─── Data shown ───

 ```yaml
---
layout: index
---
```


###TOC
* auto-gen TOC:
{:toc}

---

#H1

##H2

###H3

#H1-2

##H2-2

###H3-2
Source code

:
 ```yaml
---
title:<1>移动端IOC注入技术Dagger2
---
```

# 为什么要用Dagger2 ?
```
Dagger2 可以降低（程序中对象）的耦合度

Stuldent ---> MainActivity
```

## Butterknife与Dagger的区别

───
─── Data shown ───

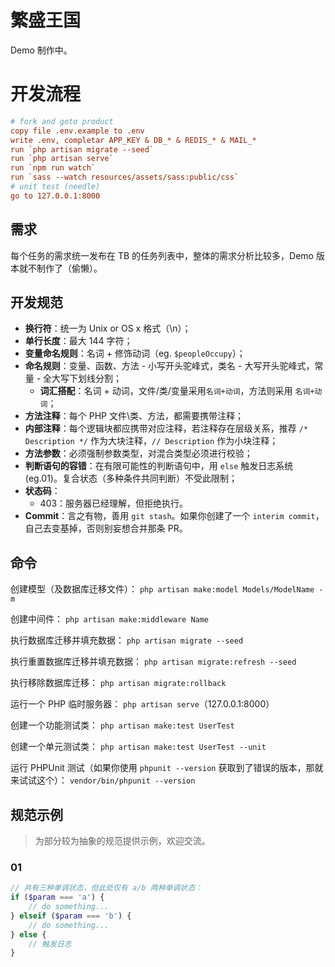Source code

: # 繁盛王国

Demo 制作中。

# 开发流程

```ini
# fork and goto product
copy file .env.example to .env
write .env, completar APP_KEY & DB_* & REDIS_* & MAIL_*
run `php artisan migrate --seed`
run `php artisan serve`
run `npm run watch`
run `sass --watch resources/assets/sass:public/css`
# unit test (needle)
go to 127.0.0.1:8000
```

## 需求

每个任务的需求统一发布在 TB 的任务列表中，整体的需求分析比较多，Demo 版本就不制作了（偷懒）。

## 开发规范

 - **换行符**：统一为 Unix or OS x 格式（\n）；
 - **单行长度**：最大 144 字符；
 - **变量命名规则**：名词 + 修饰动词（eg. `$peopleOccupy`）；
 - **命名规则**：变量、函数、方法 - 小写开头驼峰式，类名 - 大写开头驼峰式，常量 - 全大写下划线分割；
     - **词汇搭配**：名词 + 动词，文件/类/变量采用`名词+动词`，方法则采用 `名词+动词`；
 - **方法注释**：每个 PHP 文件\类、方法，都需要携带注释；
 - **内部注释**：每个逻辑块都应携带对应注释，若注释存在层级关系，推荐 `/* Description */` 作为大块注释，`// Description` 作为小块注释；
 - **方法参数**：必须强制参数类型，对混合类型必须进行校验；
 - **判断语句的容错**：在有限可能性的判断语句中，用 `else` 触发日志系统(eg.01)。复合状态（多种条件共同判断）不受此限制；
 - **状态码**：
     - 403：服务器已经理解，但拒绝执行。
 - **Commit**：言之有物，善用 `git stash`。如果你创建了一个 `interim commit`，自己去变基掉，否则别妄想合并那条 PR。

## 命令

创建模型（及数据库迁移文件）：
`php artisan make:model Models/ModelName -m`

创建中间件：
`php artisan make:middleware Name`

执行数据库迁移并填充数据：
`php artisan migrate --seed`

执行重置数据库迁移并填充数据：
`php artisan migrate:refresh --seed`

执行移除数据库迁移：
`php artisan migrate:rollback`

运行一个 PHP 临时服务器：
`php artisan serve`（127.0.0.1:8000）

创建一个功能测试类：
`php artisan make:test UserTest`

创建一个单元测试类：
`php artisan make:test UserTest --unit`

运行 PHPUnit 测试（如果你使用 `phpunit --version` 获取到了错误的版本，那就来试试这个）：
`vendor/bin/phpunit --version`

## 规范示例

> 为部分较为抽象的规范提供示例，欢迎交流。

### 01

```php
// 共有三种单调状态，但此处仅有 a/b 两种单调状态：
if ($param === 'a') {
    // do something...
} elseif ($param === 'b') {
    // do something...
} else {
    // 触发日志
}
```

───
─── Data shown ───

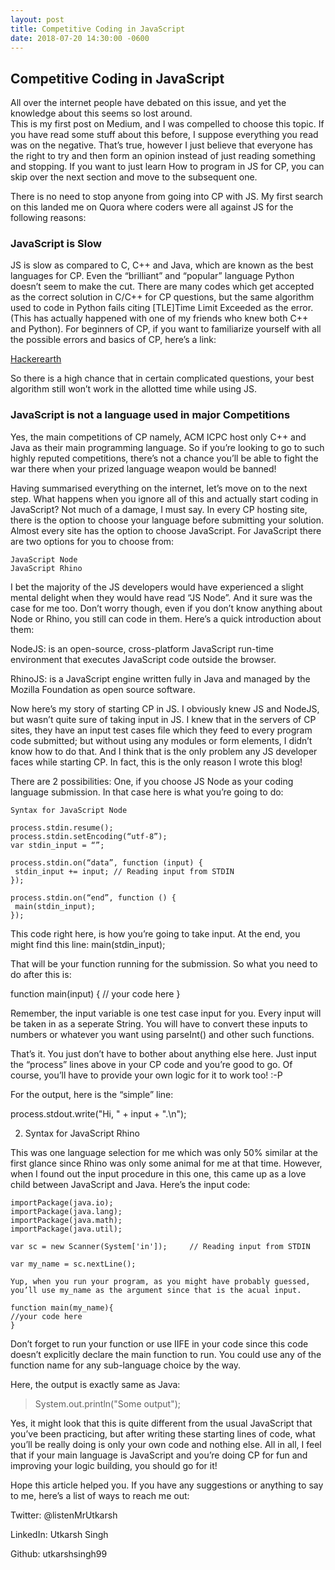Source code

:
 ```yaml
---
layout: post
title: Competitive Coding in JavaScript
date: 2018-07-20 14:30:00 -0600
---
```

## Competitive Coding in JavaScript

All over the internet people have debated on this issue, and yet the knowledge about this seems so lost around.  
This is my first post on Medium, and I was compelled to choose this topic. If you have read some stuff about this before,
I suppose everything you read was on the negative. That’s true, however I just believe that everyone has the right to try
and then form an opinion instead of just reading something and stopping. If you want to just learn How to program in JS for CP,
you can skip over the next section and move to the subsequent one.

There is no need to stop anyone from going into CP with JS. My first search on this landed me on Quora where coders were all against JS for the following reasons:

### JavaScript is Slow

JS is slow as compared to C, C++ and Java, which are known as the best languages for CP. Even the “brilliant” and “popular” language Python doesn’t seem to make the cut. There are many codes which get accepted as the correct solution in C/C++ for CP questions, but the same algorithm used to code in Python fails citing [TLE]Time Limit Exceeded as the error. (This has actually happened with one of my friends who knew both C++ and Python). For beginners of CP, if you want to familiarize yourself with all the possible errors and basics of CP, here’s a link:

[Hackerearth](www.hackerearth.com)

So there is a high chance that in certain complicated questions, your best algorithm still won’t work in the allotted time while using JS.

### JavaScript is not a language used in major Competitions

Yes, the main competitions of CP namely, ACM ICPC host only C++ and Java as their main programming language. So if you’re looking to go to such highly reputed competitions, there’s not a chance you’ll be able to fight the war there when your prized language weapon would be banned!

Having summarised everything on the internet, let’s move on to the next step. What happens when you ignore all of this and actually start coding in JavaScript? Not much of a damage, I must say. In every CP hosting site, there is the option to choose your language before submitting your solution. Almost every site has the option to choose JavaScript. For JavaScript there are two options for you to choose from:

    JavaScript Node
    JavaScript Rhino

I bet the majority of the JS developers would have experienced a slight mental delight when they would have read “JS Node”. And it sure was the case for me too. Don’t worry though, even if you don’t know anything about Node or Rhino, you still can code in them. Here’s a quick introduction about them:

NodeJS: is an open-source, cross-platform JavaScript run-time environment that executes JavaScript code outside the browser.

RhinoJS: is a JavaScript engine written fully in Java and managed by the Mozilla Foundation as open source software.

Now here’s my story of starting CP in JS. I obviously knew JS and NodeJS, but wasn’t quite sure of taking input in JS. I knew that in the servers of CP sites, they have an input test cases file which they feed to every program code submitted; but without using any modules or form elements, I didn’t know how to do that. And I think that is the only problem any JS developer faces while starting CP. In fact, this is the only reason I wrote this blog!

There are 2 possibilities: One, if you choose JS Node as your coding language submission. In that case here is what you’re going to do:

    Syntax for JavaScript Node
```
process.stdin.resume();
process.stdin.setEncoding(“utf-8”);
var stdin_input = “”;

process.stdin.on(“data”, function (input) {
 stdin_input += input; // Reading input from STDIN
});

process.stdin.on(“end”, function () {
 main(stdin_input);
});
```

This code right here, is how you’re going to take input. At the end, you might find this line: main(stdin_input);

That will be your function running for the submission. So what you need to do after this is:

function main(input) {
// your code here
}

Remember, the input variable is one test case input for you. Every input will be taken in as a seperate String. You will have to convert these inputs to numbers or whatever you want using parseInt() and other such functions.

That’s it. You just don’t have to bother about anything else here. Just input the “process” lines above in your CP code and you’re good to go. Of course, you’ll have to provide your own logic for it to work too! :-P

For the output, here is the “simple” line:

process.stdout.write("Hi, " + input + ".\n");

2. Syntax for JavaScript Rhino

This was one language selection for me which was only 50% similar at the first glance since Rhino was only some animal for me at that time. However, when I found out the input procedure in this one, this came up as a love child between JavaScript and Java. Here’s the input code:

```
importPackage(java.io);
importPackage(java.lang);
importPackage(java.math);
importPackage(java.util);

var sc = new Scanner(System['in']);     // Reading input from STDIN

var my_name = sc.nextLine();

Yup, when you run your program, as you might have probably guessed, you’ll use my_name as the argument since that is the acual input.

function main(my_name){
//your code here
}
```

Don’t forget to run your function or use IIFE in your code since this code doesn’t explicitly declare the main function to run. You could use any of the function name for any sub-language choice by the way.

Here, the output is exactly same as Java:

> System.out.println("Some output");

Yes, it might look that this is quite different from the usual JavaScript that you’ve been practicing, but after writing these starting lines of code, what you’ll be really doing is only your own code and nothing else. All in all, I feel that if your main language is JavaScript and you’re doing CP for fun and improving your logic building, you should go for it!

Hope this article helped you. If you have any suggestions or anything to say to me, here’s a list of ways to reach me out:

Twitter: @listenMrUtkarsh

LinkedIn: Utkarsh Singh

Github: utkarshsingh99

───

= Task instructions =
Restate word for word the lines in the material above from the one with "This is my first" to the one with "I suppose everything"; both of those lines count, and nothing else does.

= Exercise output =
This is my first post on Medium, and I was compelled to choose this topic. If you have read some stuff about this before,
I suppose everything you read was on the negative. That’s true, however I just believe that everyone has the right to try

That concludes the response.